__Assignment__. Show every line of the records below that contains the word "Accordingly".

Plain-text document sources
══════════

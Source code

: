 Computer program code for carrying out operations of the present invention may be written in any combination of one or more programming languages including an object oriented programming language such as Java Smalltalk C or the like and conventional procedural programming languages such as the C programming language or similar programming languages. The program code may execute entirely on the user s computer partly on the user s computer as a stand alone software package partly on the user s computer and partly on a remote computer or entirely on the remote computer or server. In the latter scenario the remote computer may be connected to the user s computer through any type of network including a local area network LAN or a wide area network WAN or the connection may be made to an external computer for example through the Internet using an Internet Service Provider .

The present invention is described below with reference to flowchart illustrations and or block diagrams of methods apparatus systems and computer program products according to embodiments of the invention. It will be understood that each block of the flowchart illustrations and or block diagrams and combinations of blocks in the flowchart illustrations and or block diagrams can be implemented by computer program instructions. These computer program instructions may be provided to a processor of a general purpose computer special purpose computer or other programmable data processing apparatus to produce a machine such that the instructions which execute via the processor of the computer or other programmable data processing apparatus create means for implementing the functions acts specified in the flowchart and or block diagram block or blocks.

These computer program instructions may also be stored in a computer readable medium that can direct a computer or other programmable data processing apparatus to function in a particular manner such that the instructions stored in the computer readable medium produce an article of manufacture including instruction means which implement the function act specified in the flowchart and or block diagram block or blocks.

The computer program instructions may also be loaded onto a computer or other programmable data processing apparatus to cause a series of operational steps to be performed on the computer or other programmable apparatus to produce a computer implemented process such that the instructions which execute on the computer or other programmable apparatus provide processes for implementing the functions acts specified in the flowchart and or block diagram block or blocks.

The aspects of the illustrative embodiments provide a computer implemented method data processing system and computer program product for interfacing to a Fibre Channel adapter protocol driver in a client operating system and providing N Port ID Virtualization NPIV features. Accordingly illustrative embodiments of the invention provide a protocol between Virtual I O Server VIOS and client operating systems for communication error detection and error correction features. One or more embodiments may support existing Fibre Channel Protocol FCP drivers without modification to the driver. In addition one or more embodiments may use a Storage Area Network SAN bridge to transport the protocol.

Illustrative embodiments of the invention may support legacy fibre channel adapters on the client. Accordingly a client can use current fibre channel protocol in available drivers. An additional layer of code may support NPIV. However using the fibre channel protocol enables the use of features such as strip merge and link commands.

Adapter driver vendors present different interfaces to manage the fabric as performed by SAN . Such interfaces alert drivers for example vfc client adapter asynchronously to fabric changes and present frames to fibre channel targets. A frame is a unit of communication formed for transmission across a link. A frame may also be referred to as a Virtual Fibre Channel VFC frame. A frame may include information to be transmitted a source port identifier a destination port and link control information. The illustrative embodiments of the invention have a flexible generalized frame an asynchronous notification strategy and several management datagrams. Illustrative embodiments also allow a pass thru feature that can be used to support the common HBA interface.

══════════

__Solution__.
The aspects of the illustrative embodiments provide a computer implemented method data processing system and computer program product for interfacing to a Fibre Channel adapter protocol driver in a client operating system and providing N Port ID Virtualization NPIV features. Accordingly illustrative embodiments of the invention provide a protocol between Virtual I O Server VIOS and client operating systems for communication error detection and error correction features. One or more embodiments may support existing Fibre Channel Protocol FCP drivers without modification to the driver. In addition one or more embodiments may use a Storage Area Network SAN bridge to transport the protocol.
Illustrative embodiments of the invention may support legacy fibre channel adapters on the client. Accordingly a client can use current fibre channel protocol in available drivers. An additional layer of code may support NPIV. However using the fibre channel protocol enables the use of features such as strip merge and link commands.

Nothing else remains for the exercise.